Records from a collection:
::::::::::
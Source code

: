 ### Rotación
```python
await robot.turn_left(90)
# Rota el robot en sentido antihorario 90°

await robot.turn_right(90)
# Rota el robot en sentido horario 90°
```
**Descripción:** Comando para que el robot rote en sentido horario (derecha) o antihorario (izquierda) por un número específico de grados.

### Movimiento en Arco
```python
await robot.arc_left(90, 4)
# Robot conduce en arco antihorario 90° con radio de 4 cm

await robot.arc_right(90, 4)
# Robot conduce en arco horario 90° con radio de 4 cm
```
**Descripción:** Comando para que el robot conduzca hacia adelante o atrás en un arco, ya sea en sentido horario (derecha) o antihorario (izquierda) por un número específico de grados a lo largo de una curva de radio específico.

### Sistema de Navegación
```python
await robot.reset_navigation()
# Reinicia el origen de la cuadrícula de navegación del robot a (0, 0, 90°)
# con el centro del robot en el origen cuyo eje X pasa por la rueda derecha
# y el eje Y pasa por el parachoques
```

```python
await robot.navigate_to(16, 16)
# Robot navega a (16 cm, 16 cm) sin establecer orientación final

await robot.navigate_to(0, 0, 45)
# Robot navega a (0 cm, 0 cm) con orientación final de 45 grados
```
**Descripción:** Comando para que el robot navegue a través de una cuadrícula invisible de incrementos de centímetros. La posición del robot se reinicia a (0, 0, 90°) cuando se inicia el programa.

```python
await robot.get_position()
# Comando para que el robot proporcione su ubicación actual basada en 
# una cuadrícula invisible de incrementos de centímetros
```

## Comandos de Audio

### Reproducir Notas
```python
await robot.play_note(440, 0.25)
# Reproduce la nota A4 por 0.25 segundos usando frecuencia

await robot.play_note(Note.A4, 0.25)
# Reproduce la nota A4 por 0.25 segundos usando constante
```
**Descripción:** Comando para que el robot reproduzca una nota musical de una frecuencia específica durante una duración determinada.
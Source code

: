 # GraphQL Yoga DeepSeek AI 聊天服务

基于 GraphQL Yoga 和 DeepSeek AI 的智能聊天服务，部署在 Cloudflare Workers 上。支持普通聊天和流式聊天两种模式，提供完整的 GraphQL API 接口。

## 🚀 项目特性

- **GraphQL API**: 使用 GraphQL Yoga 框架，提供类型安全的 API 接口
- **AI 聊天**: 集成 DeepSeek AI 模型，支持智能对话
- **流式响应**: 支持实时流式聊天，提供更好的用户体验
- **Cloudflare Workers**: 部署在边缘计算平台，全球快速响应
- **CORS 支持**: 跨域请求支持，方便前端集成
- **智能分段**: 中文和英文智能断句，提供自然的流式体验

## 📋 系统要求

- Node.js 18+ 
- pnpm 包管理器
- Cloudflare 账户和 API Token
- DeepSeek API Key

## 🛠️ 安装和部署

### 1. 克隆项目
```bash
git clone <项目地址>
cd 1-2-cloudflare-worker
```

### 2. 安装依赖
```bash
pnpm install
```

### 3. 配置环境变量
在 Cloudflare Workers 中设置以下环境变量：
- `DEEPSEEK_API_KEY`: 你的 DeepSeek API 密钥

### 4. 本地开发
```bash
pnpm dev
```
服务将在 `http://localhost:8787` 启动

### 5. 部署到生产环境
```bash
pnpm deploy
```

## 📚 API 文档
::::::::::
• Exercise directions: Check each line of the data for "centímetros". Copy the lines where it turns up.

• Problem solution:
**Descripción:** Comando para que el robot navegue a través de una cuadrícula invisible de incrementos de centímetros. La posición del robot se reinicia a (0, 0, 90°) cuando se inicia el programa.
# una cuadrícula invisible de incrementos de centímetros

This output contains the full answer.